You had heard all about him. He always came early. He always left late. Except for today, which must have been different in some way because you saw him slipping out the back, early. If you told him two hours ago that he would leave when he did, he would not have believed a word you said. “I’m going to stay here until the last person goes, until I receive that final nod. You know, it’s the nod of satisfaction that everything was done well. It’s what I live for,” he said. You could have accused him of stealing that line from a movie. Maybe he did.

To him, all things are original. He invents who he is every day, they told you. “I am not the same as I was yesterday. I won’t be the same tomorrow. I won’t stay and say I’ll play for a while. It’s just not going to happen,” he told your friend last week even while he was staying until the end. “You should listen to the whole of what I’m saying,” is what your friend told you he said when she had accused him of staying and playing awhile. “Instead, you think you have to take my words and fit them into that idea you have of me,” he said to her, with a smile and an apology that he was running late and needed to go.
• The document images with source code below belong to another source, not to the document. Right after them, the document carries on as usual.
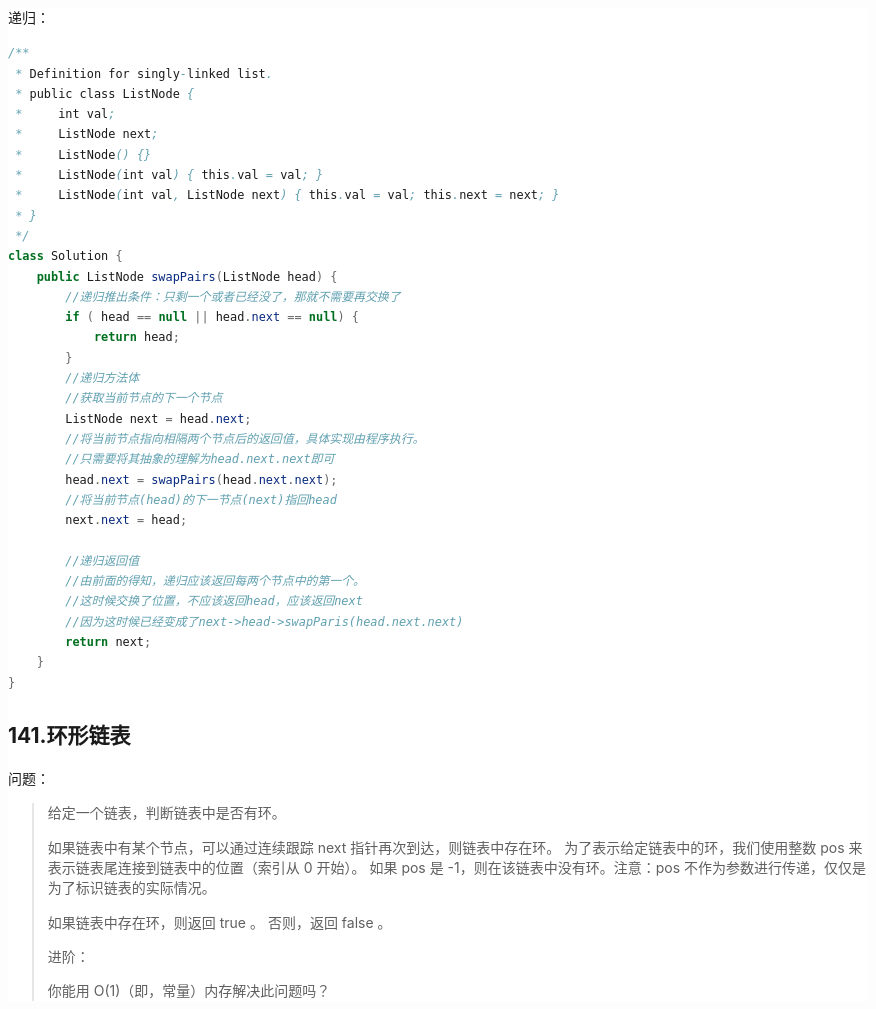 递归：

```java
/**
 * Definition for singly-linked list.
 * public class ListNode {
 *     int val;
 *     ListNode next;
 *     ListNode() {}
 *     ListNode(int val) { this.val = val; }
 *     ListNode(int val, ListNode next) { this.val = val; this.next = next; }
 * }
 */
class Solution {
    public ListNode swapPairs(ListNode head) {
        //递归推出条件：只剩一个或者已经没了，那就不需要再交换了
        if ( head == null || head.next == null) {
            return head;
        }
        //递归方法体
        //获取当前节点的下一个节点
        ListNode next = head.next;
        //将当前节点指向相隔两个节点后的返回值，具体实现由程序执行。
        //只需要将其抽象的理解为head.next.next即可
        head.next = swapPairs(head.next.next);
        //将当前节点(head)的下一节点(next)指回head
        next.next = head;

        //递归返回值
        //由前面的得知，递归应该返回每两个节点中的第一个。
        //这时候交换了位置，不应该返回head，应该返回next
        //因为这时候已经变成了next->head->swapParis(head.next.next)
        return next;
    }
}
```

## 141.环形链表

问题：

>
>
>给定一个链表，判断链表中是否有环。
>
>如果链表中有某个节点，可以通过连续跟踪 next 指针再次到达，则链表中存在环。 为了表示给定链表中的环，我们使用整数 pos 来表示链表尾连接到链表中的位置（索引从 0 开始）。 如果 pos 是 -1，则在该链表中没有环。注意：pos 不作为参数进行传递，仅仅是为了标识链表的实际情况。
>
>如果链表中存在环，则返回 true 。 否则，返回 false 。
>
> 
>
>进阶：
>
>你能用 O(1)（即，常量）内存解决此问题吗？
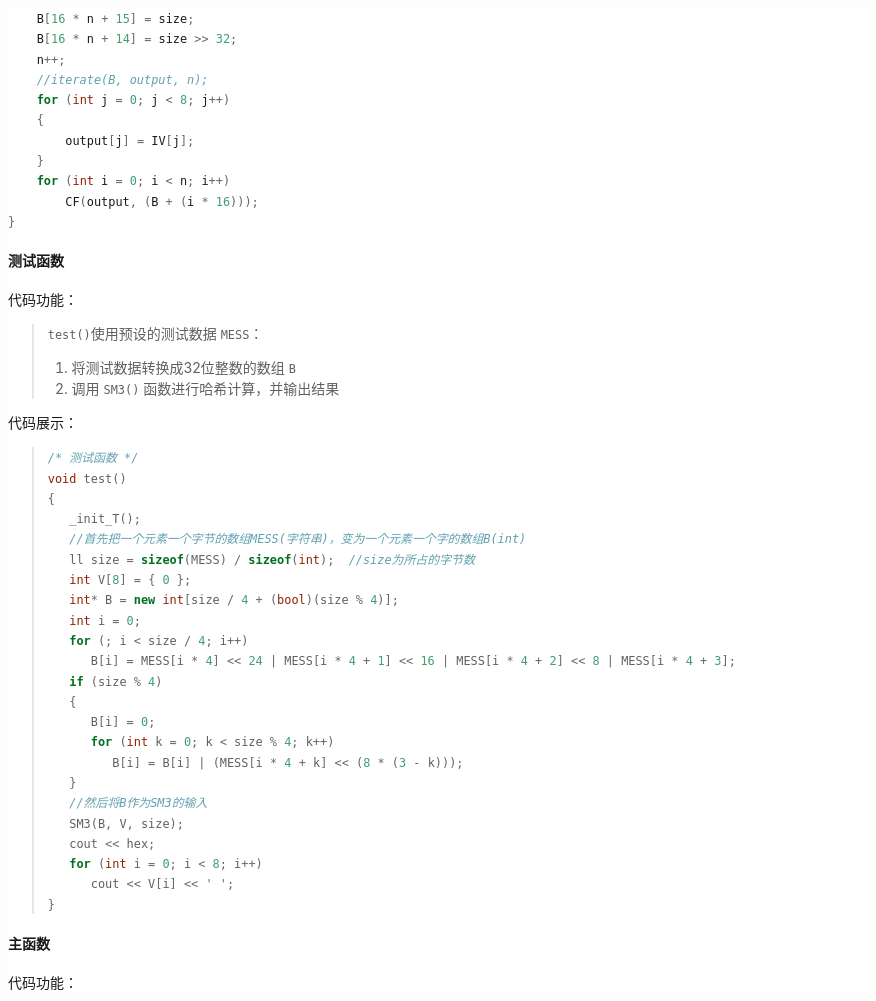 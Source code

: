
 ```c++
	B[16 * n + 15] = size;
	B[16 * n + 14] = size >> 32;
	n++;
	//iterate(B, output, n);
	for (int j = 0; j < 8; j++)
	{
		output[j] = IV[j];
	}
	for (int i = 0; i < n; i++)
		CF(output, (B + (i * 16)));
}
```

#### 测试函数

代码功能：

> `test()`使用预设的测试数据 `MESS`：
>
> 1. 将测试数据转换成32位整数的数组 `B`
> 1. 调用 `SM3()` 函数进行哈希计算，并输出结果

代码展示：

> ```c++
> /* 测试函数 */
> void test() 
> {
>    _init_T();
>    //首先把一个元素一个字节的数组MESS(字符串)，变为一个元素一个字的数组B(int)
>    ll size = sizeof(MESS) / sizeof(int);  //size为所占的字节数
>    int V[8] = { 0 };
>    int* B = new int[size / 4 + (bool)(size % 4)];
>    int i = 0;
>    for (; i < size / 4; i++)
>       B[i] = MESS[i * 4] << 24 | MESS[i * 4 + 1] << 16 | MESS[i * 4 + 2] << 8 | MESS[i * 4 + 3];
>    if (size % 4) 
>    {
>       B[i] = 0;
>       for (int k = 0; k < size % 4; k++)
>          B[i] = B[i] | (MESS[i * 4 + k] << (8 * (3 - k)));
>    }
>    //然后将B作为SM3的输入
>    SM3(B, V, size);
>    cout << hex;
>    for (int i = 0; i < 8; i++)
>       cout << V[i] << ' ';
> }
> ```

#### 主函数

代码功能：
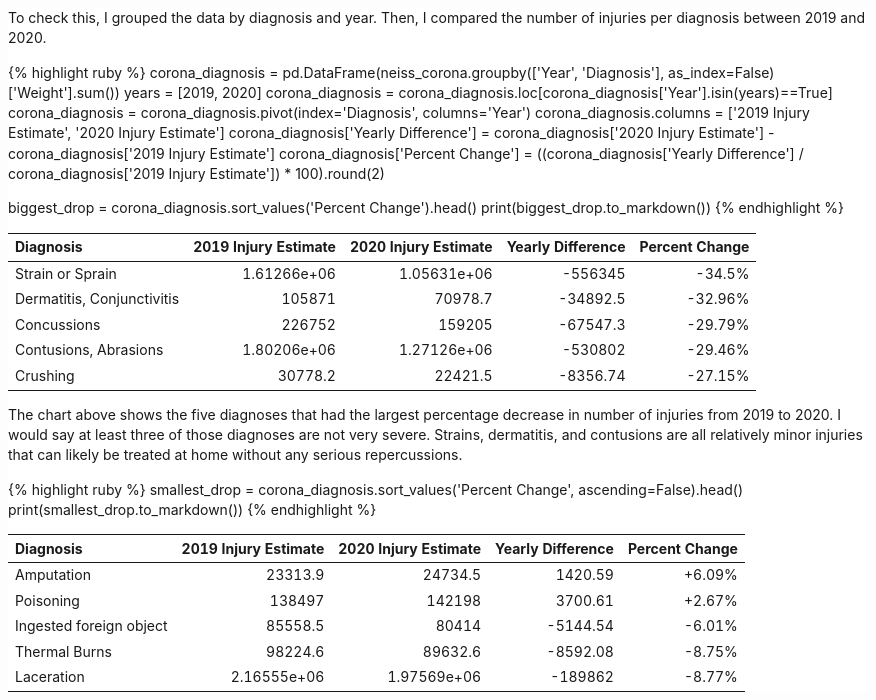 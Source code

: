 To check this, I grouped the data by diagnosis and year. Then, I compared the number of injuries per
diagnosis between 2019 and 2020. 

{% highlight ruby %}
corona_diagnosis = pd.DataFrame(neiss_corona.groupby(['Year', 'Diagnosis'], as_index=False)['Weight'].sum())
years = [2019, 2020]
corona_diagnosis = corona_diagnosis.loc[corona_diagnosis['Year'].isin(years)==True]
corona_diagnosis = corona_diagnosis.pivot(index='Diagnosis', columns='Year')
corona_diagnosis.columns = ['2019 Injury Estimate', '2020 Injury Estimate']
corona_diagnosis['Yearly Difference'] = corona_diagnosis['2020 Injury Estimate'] - corona_diagnosis['2019 Injury Estimate']
corona_diagnosis['Percent Change'] = ((corona_diagnosis['Yearly Difference'] / corona_diagnosis['2019 Injury Estimate']) * 100).round(2)

biggest_drop = corona_diagnosis.sort_values('Percent Change').head()
print(biggest_drop.to_markdown())
{% endhighlight %}

| Diagnosis                  |   2019 Injury Estimate |   2020 Injury Estimate |   Yearly Difference | Percent Change   |
|:---------------------------|-----------------------:|-----------------------:|--------------------:|-----------------:|
| Strain or Sprain           |            1.61266e+06 |            1.05631e+06 |          -556345    | -34.5%           |
| Dermatitis, Conjunctivitis |       105871           |        70978.7         |           -34892.5  | -32.96%          |
| Concussions                |       226752           |       159205           |           -67547.3  | -29.79%          |
| Contusions, Abrasions      |            1.80206e+06 |            1.27126e+06 |          -530802    | -29.46%          |
| Crushing                   |        30778.2         |        22421.5         |            -8356.74 | -27.15%          |


The chart above shows the five diagnoses that had the largest percentage decrease in number of injuries from 2019 to 2020.
I would say at least three of those diagnoses are not very severe. Strains, dermatitis,
and contusions are all relatively minor injuries that can likely be treated at home without any serious repercussions.

{% highlight ruby %}
smallest_drop = corona_diagnosis.sort_values('Percent Change', ascending=False).head()
print(smallest_drop.to_markdown())
{% endhighlight %}

| Diagnosis               |   2019 Injury Estimate |   2020 Injury Estimate |   Yearly Difference | Percent Change   |
|:------------------------|-----------------------:|-----------------------:|--------------------:|-----------------:|
| Amputation              |        23313.9         |        24734.5         |             1420.59 | +6.09%           |
| Poisoning               |       138497           |       142198           |             3700.61 | +2.67%           |
| Ingested foreign object |        85558.5         |        80414           |            -5144.54 | -6.01%           |
| Thermal Burns           |        98224.6         |        89632.6         |            -8592.08 | -8.75%           |
| Laceration              |            2.16555e+06 |            1.97569e+06 |          -189862    | -8.77%           |
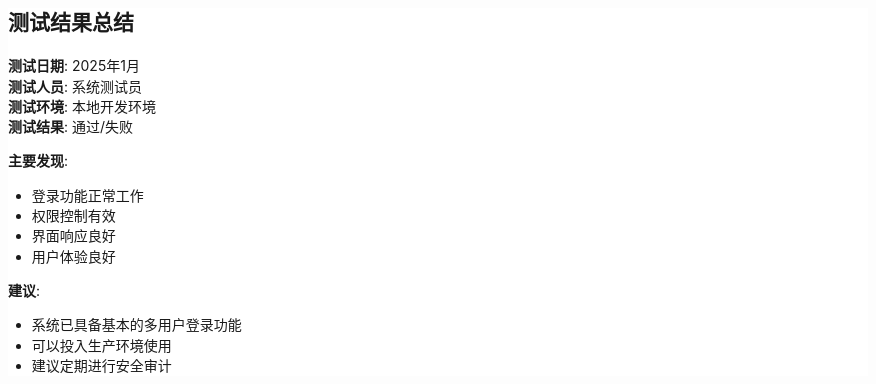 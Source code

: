 ## 测试结果总结

**测试日期**: 2025年1月  
**测试人员**: 系统测试员  
**测试环境**: 本地开发环境  
**测试结果**: 通过/失败  

**主要发现**:
- 登录功能正常工作
- 权限控制有效
- 界面响应良好
- 用户体验良好

**建议**:
- 系统已具备基本的多用户登录功能
- 可以投入生产环境使用
- 建议定期进行安全审计  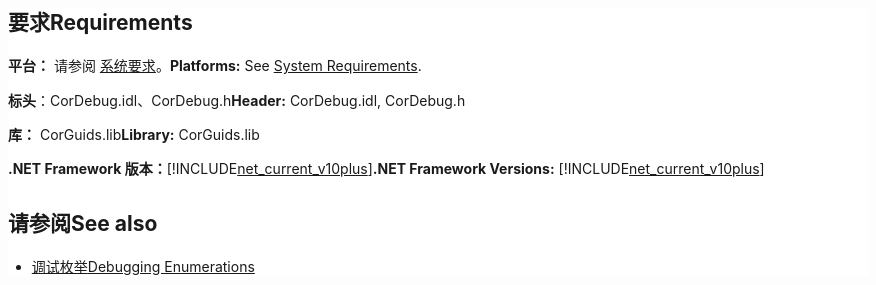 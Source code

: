## <a name="requirements"></a><span data-ttu-id="552f0-187">要求</span><span class="sxs-lookup"><span data-stu-id="552f0-187">Requirements</span></span>  

 <span data-ttu-id="552f0-188">**平台：** 请参阅 [系统要求](../../get-started/system-requirements.md)。</span><span class="sxs-lookup"><span data-stu-id="552f0-188">**Platforms:** See [System Requirements](../../get-started/system-requirements.md).</span></span>  
  
 <span data-ttu-id="552f0-189">**标头**：CorDebug.idl、CorDebug.h</span><span class="sxs-lookup"><span data-stu-id="552f0-189">**Header:** CorDebug.idl, CorDebug.h</span></span>  
  
 <span data-ttu-id="552f0-190">**库：** CorGuids.lib</span><span class="sxs-lookup"><span data-stu-id="552f0-190">**Library:** CorGuids.lib</span></span>  
  
 <span data-ttu-id="552f0-191">**.NET Framework 版本：**[!INCLUDE[net_current_v10plus](../../../../includes/net-current-v10plus-md.md)]</span><span class="sxs-lookup"><span data-stu-id="552f0-191">**.NET Framework Versions:** [!INCLUDE[net_current_v10plus](../../../../includes/net-current-v10plus-md.md)]</span></span>  
  
## <a name="see-also"></a><span data-ttu-id="552f0-192">请参阅</span><span class="sxs-lookup"><span data-stu-id="552f0-192">See also</span></span>

- [<span data-ttu-id="552f0-193">调试枚举</span><span class="sxs-lookup"><span data-stu-id="552f0-193">Debugging Enumerations</span></span>](debugging-enumerations.md)
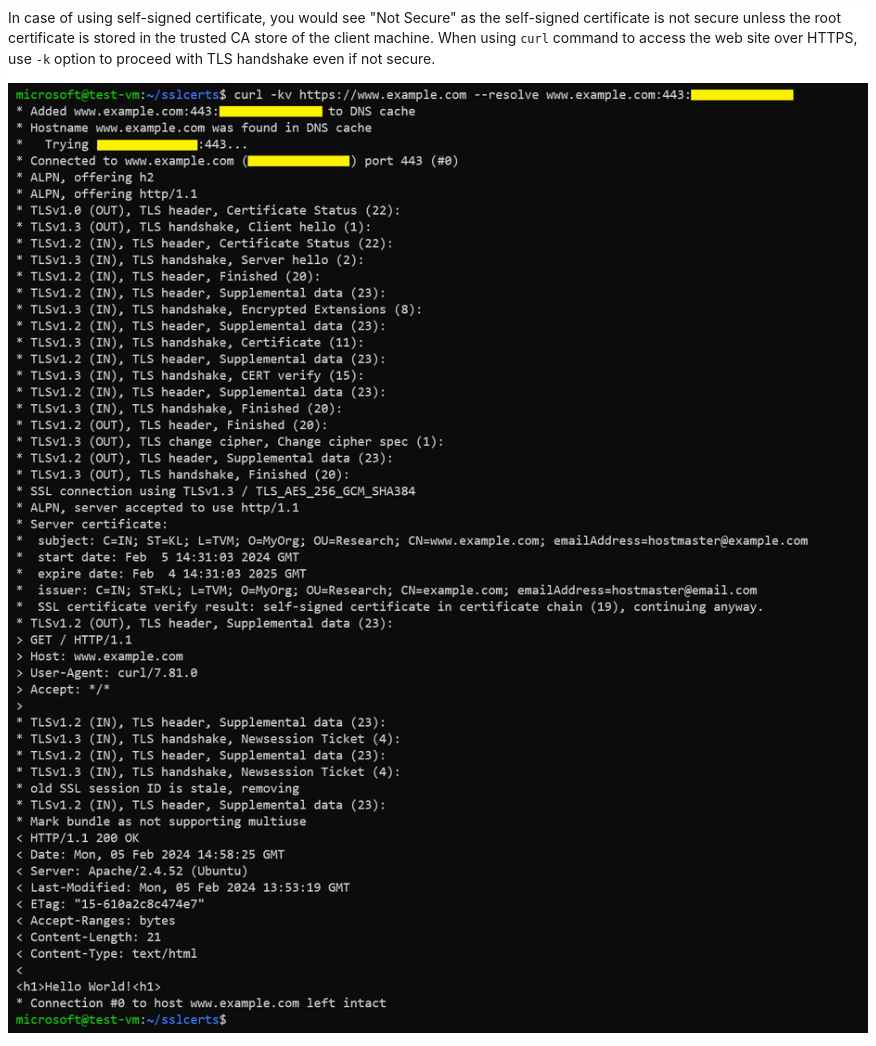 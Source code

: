 In case of using self-signed certificate, you would see "Not Secure" as the self-signed certificate is not secure unless the root certificate is stored in the trusted CA store of the client machine. When using `curl` command to access the web site over HTTPS, use `-k` option to proceed with TLS handshake even if not secure.

<img src="https://raw.githubusercontent.com/hisriram1996/hisriram1996.github.io/refs/heads/main/_pictures/_images_2024-02-05-Configure-web-server-in-Linux-VMs-using-Apache/image11.png">

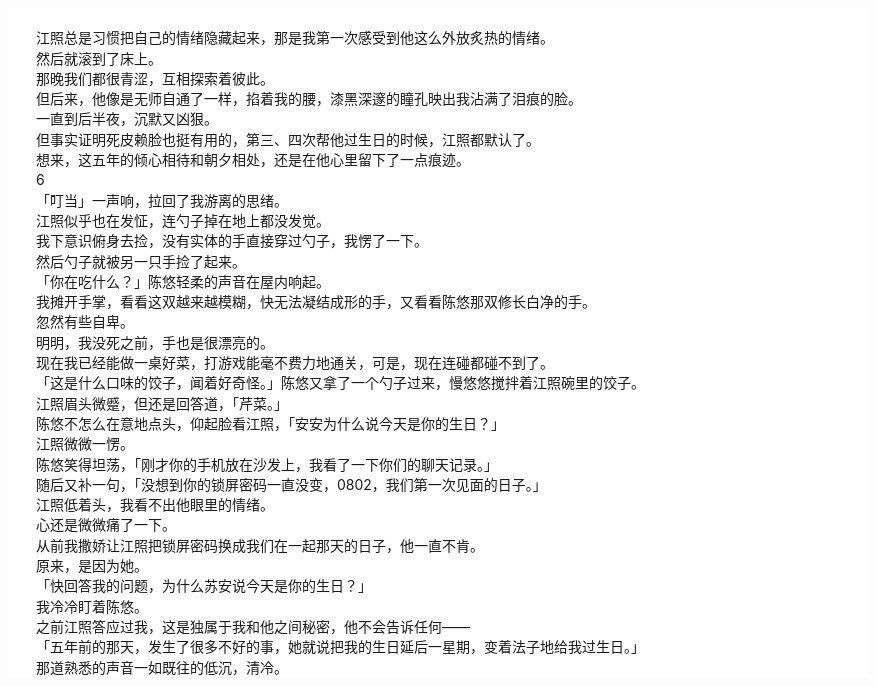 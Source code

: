 <br>   
&emsp;&emsp;江照总是习惯把自己的情绪隐藏起来，那是我第一次感受到他这么外放炙热的情绪。  
<br>   
&emsp;&emsp;然后就滚到了床上。  
<br>   
&emsp;&emsp;那晚我们都很青涩，互相探索着彼此。  
<br>   
&emsp;&emsp;但后来，他像是无师自通了一样，掐着我的腰，漆黑深邃的瞳孔映出我沾满了泪痕的脸。  
<br>   
&emsp;&emsp;一直到后半夜，沉默又凶狠。  
<br>   
&emsp;&emsp;但事实证明死皮赖脸也挺有用的，第三、四次帮他过生日的时候，江照都默认了。  
<br>   
&emsp;&emsp;想来，这五年的倾心相待和朝夕相处，还是在他心里留下了一点痕迹。  
<br>   
&emsp;&emsp;6  
<br>   
&emsp;&emsp;「叮当」一声响，拉回了我游离的思绪。  
<br>   
&emsp;&emsp;江照似乎也在发怔，连勺子掉在地上都没发觉。  
<br>   
&emsp;&emsp;我下意识俯身去捡，没有实体的手直接穿过勺子，我愣了一下。  
<br>   
&emsp;&emsp;然后勺子就被另一只手捡了起来。  
<br>   
&emsp;&emsp;「你在吃什么？」陈悠轻柔的声音在屋内响起。  
<br>   
&emsp;&emsp;我摊开手掌，看看这双越来越模糊，快无法凝结成形的手，又看看陈悠那双修长白净的手。  
<br>   
&emsp;&emsp;忽然有些自卑。  
<br>   
&emsp;&emsp;明明，我没死之前，手也是很漂亮的。  
<br>   
&emsp;&emsp;现在我已经能做一桌好菜，打游戏能毫不费力地通关，可是，现在连碰都碰不到了。  
<br>   
&emsp;&emsp;「这是什么口味的饺子，闻着好奇怪。」陈悠又拿了一个勺子过来，慢悠悠搅拌着江照碗里的饺子。  
<br>   
&emsp;&emsp;江照眉头微蹙，但还是回答道，「芹菜。」  
<br>   
&emsp;&emsp;陈悠不怎么在意地点头，仰起脸看江照，「安安为什么说今天是你的生日？」  
<br>   
&emsp;&emsp;江照微微一愣。  
<br>   
&emsp;&emsp;陈悠笑得坦荡，「刚才你的手机放在沙发上，我看了一下你们的聊天记录。」  
<br>   
&emsp;&emsp;随后又补一句，「没想到你的锁屏密码一直没变，0802，我们第一次见面的日子。」  
<br>   
&emsp;&emsp;江照低着头，我看不出他眼里的情绪。  
<br>   
&emsp;&emsp;心还是微微痛了一下。  
<br>   
&emsp;&emsp;从前我撒娇让江照把锁屏密码换成我们在一起那天的日子，他一直不肯。  
<br>   
&emsp;&emsp;原来，是因为她。  
<br>   
&emsp;&emsp;「快回答我的问题，为什么苏安说今天是你的生日？」  
<br>   
&emsp;&emsp;我冷冷盯着陈悠。  
<br>   
&emsp;&emsp;之前江照答应过我，这是独属于我和他之间秘密，他不会告诉任何——  
<br>   
&emsp;&emsp;「五年前的那天，发生了很多不好的事，她就说把我的生日延后一星期，变着法子地给我过生日。」  
<br>   
&emsp;&emsp;那道熟悉的声音一如既往的低沉，清冷。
You were looking at him two hours ago as he was standing in the middle of the room. It was the first time you had ever seen him stand so still. You saw him taller than the others gathered around him. He didn't blend in even though you had heard it was impossible that an environment didn't suit him.

“People are my energy, and through them, catharsis. You understand, of course,” he had said to you when your friend introduced you to him. He started to turn away to another cluster of people. “I’ve got to go make connections there, I’m always seeing these connections I should be making between people.”

You tried to ask him what he meant by “connections;” you envisioned shimmering spider’s silk shooting from one of his people to another. He walked away before you could explain your chuckle. He had important connections to make, you told yourself. “Besides,” you thought, “my voice was too hard to hear over the music and who has time for metaphors on nights like this?”

You watched as he made his way through the crowded room. The red, green, and purple lights flickered across his face and sometimes highlighted his white-blonde spikes of hair while he walked and scanned the room. He had that strange way of becoming invisible to the groups of people he walked through. They separated and reformed in the same convoluted circles and semi-circles. “Yes,” you thought, “he’s just that good. He can go through them and not cause a disturbance.” He made his way to the other side of the room and disappeared into the thickening fog.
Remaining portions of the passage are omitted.